The biggest national third party, the Liberal Democrats, got 11.6% of the vote but a mere 1.7% of the seats.
In comparison, look at regional third parties. The Scottish National Party got 3.9% of the vote and a whopping 7.4% of the seats. Irish regional parties like Sinn Feinn and the Democratic Unionist Party got a combined 2.3% of the seats with a combined 1.4% of the seats.
Previous elections have been quite similar. In 2015, the far right UKIP won only a single seat after getting a whopping 12.6% of the vote.
Canada is quite similar. The Bloc Quebecois consistently gets more votes than the national New Democratic Party, despite having gotten less than half as many votes.
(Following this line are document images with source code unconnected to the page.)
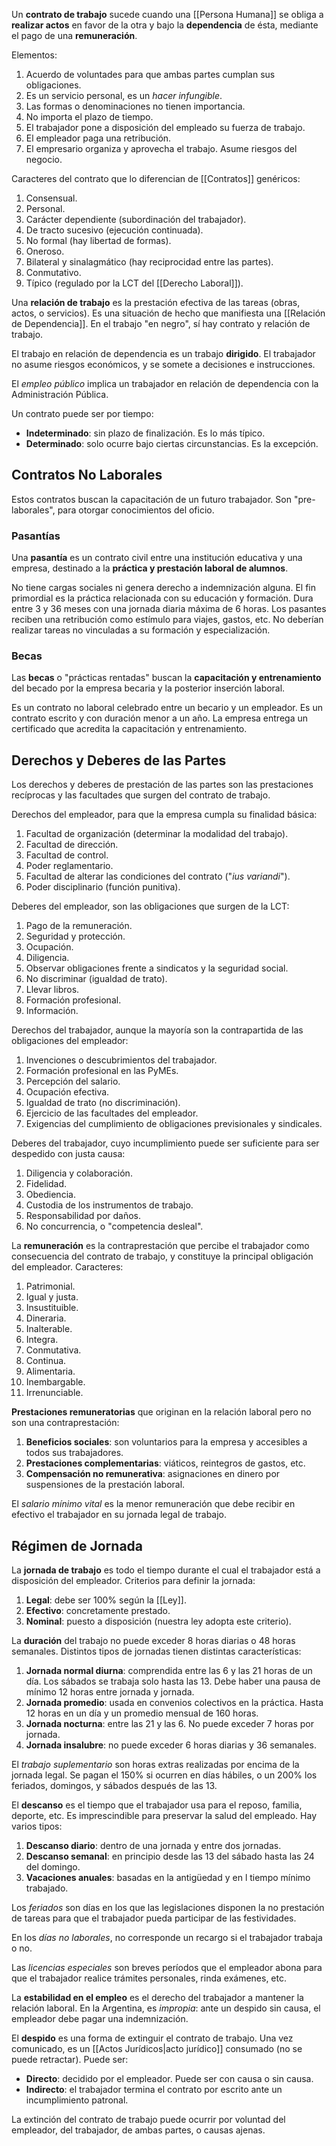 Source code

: Un **contrato de trabajo** sucede cuando una [[Persona Humana]] se obliga a **realizar actos** en favor de la otra y bajo la **dependencia** de ésta, mediante el pago de una **remuneración**.

Elementos:

1. Acuerdo de voluntades para que ambas partes cumplan sus obligaciones.
2. Es un servicio personal, es un _hacer infungible_.
3. Las formas o denominaciones no tienen importancia.
4. No importa el plazo de tiempo.
5. El trabajador pone a disposición del empleado su fuerza de trabajo.
6. El empleador paga una retribución.
7. El empresario organiza y aprovecha el trabajo. Asume riesgos del negocio.

Caracteres del contrato que lo diferencian de [[Contratos]] genéricos:

1. Consensual.
2. Personal.
3. Carácter dependiente (subordinación del trabajador).
4. De tracto sucesivo (ejecución continuada).
5. No formal (hay libertad de formas).
6. Oneroso.
7. Bilateral y sinalagmático (hay reciprocidad entre las partes).
8. Conmutativo.
9. Típico (regulado por la LCT del [[Derecho Laboral]]).

Una **relación de trabajo** es la prestación efectiva de las tareas (obras, actos, o servicios). Es una situación de hecho que manifiesta una [[Relación de Dependencia]]. En el trabajo "en negro", sí hay contrato y relación de trabajo.

El trabajo en relación de dependencia es un trabajo **dirigido**. El trabajador no asume riesgos económicos, y se somete a decisiones e instrucciones.

El _empleo público_ implica un trabajador en relación de dependencia con la Administración Pública.

Un contrato puede ser por tiempo:

- **Indeterminado**: sin plazo de finalización. Es lo más típico.
- **Determinado**: solo ocurre bajo ciertas circunstancias. Es la excepción.

## Contratos No Laborales

Estos contratos buscan la capacitación de un futuro trabajador. Son "pre-laborales", para otorgar conocimientos del oficio.

### Pasantías

Una **pasantía** es un contrato civil entre una institución educativa y una empresa, destinado a la **práctica y prestación laboral de alumnos**.

No tiene cargas sociales ni genera derecho a indemnización alguna. El fin primordial es la práctica relacionada con su educación y formación. Dura entre 3 y 36 meses con una jornada diaria máxima de 6 horas. Los pasantes reciben una retribución como estímulo para viajes, gastos, etc. No deberían realizar tareas no vinculadas a su formación y especialización.

### Becas

Las **becas** o "prácticas rentadas" buscan la **capacitación y entrenamiento** del becado por la empresa becaria y la posterior inserción laboral.

Es un contrato no laboral celebrado entre un becario y un empleador. Es un contrato escrito y con duración menor a un año. La empresa entrega un certificado que acredita la capacitación y entrenamiento.

## Derechos y Deberes de las Partes

Los derechos y deberes de prestación de las partes son las prestaciones recíprocas y las facultades que surgen del contrato de trabajo.

Derechos del empleador, para que la empresa cumpla su finalidad básica:

1. Facultad de organización (determinar la modalidad del trabajo).
2. Facultad de dirección.
3. Facultad de control.
4. Poder reglamentario.
5. Facultad de alterar las condiciones del contrato ("_ius variandi_").
6. Poder disciplinario (función punitiva).

Deberes del empleador, son las obligaciones que surgen de la LCT:

1. Pago de la remuneración.
2. Seguridad y protección.
3. Ocupación.
4. Diligencia.
5. Observar obligaciones frente a sindicatos y la seguridad social.
6. No discriminar (igualdad de trato).
7. Llevar libros.
8. Formación profesional.
9. Información.

Derechos del trabajador, aunque la mayoría son la contrapartida de las obligaciones del empleador:

1. Invenciones o descubrimientos del trabajador.
2. Formación profesional en las PyMEs.
3. Percepción del salario.
4. Ocupación efectiva.
5. Igualdad de trato (no discriminación).
6. Ejercicio de las facultades del empleador.
7. Exigencias del cumplimiento de obligaciones previsionales y sindicales.

Deberes del trabajador, cuyo incumplimiento puede ser suficiente para ser despedido con justa causa:

1. Diligencia y colaboración.
2. Fidelidad.
3. Obediencia.
4. Custodia de los instrumentos de trabajo.
5. Responsabilidad por daños.
6. No concurrencia, o "competencia desleal".

La **remuneración** es la contraprestación que percibe el trabajador como consecuencia del contrato de trabajo, y constituye la principal obligación del empleador. Caracteres:

1. Patrimonial.
2. Igual y justa.
3. Insustituible.
4. Dineraria.
5. Inalterable.
6. Integra.
7. Conmutativa.
8. Continua.
9. Alimentaria.
10. Inembargable.
11. Irrenunciable.

**Prestaciones remuneratorias** que originan en la relación laboral pero no son una contraprestación:

1. **Beneficios sociales**: son voluntarios para la empresa y accesibles a todos sus trabajadores.
2. **Prestaciones complementarias**: viáticos, reintegros de gastos, etc.
3. **Compensación no remunerativa**: asignaciones en dinero por suspensiones de la prestación laboral.

El _salario mínimo vital_ es la menor remuneración que debe recibir en efectivo el trabajador en su jornada legal de trabajo.

## Régimen de Jornada

La **jornada de trabajo** es todo el tiempo durante el cual el trabajador está a disposición del empleador. Criterios para definir la jornada:

1. **Legal**: debe ser 100% según la [[Ley]].
2. **Efectivo**: concretamente prestado.
3. **Nominal**: puesto a disposición (nuestra ley adopta este criterio).

La **duración** del trabajo no puede exceder 8 horas diarias o 48 horas semanales. Distintos tipos de jornadas tienen distintas características:

1. **Jornada normal diurna**: comprendida entre las 6 y las 21 horas de un día. Los sábados se trabaja solo hasta las 13. Debe haber una pausa de mínimo 12 horas entre jornada y jornada.
2. **Jornada promedio**: usada en convenios colectivos en la práctica. Hasta 12 horas en un día y un promedio mensual de 160 horas.
3. **Jornada nocturna**: entre las 21 y las 6. No puede exceder 7 horas por jornada.
4. **Jornada insalubre**: no puede exceder 6 horas diarias y 36 semanales.

El _trabajo suplementario_ son horas extras realizadas por encima de la jornada legal. Se pagan el 150% si ocurren en días hábiles, o un 200% los feriados, domingos, y sábados después de las 13.

El **descanso** es el tiempo que el trabajador usa para el reposo, familia, deporte, etc. Es imprescindible para preservar la salud del empleado. Hay varios tipos:

1. **Descanso diario**: dentro de una jornada y entre dos jornadas.
2. **Descanso semanal**: en principio desde las 13 del sábado hasta las 24 del domingo.
3. **Vacaciones anuales**: basadas en la antigüedad y en l tiempo mínimo trabajado.

Los _feriados_ son días en los que las legislaciones disponen la no prestación de tareas para que el trabajador pueda participar de las festividades.

En los _días no laborales_, no corresponde un recargo si el trabajador trabaja o no.

Las _licencias especiales_ son breves períodos que el empleador abona para que el trabajador realice trámites personales, rinda exámenes, etc.

La **estabilidad en el empleo** es el derecho del trabajador a mantener la relación laboral. En la Argentina, es _impropia_: ante un despido sin causa, el empleador debe pagar una indemnización.

El **despido** es una forma de extinguir el contrato de trabajo. Una vez comunicado, es un [[Actos Jurídicos|acto jurídico]] consumado (no se puede retractar). Puede ser:

- **Directo**: decidido por el empleador. Puede ser con causa o sin causa.
- **Indirecto**: el trabajador termina el contrato por escrito ante un incumplimiento patronal.

La extinción del contrato de trabajo puede ocurrir por voluntad del empleador, del trabajador, de ambas partes, o causas ajenas.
Understood, all of these countries have terrible electoral systems, that was not my point. My point is that Americans only have a culture of voting for one of two parties, so switching to ranked choice voting will likely change nothing at all, because Americans already practically never even consider alternate options. Hell, I doubt even 10% of them could even name a third party, so why would they consider voting for them all of a sudden just because of the switch to RCV? They’re constantly blasted with the same message that you have one of two options, so chances are that they’ll just pick one and ignore the rest, just like they do now.
Parties work a bit differently in the US vs e.g. Israel.
In Israel, party insiders choose their politicians. If you want different candidates than an existing party is offering, you have to make your own new party with your own new list.
By contrast, in the US, parties run primary elections where voters pick the candidates. The specifics depend on the state, but in most states the election is held for registered members of that party.
Americans aren’t idiots. Most know third party candidates don’t do well in plurality elections. So smart progressives, alt-right etc. politicians don’t run as a third party candidate against mainstream Democrats and Republicans. Instead, they primary an incumbent Democrat or Republican, like Alexandria Ocasio Cortez, or join the primary when the incumbent retired like Marjorie Taylor Greene.
Somewhere like Israel, Alexandria Ocasio Cortez and Joe Manchin would be in two very different parties. In the US, they’re in the same party.
In places where RCV is passed, you absolutely see more candidates running and getting decent percentages of the vote. Because that isn’t a terrible strategy any more. Someone like AOC might have run as a Progressive or something rather than primarying the Democrat.
It might give independents more of a voice.
For anyone living in Utah, a bill to enable Ranked Choice voting will be in November 2023.
So anyone there please register to vote sooner rather than later.
Currently people are being told it’s too confusing and too liberal, so they really could be more young people votes to help the cause.
Ranked choice still doesn’t solve the winner-takes-all situation that is the presidential election. Instead it should be appointed by a group of competent people, who in turn are voted in by something like ranked choice or whatever.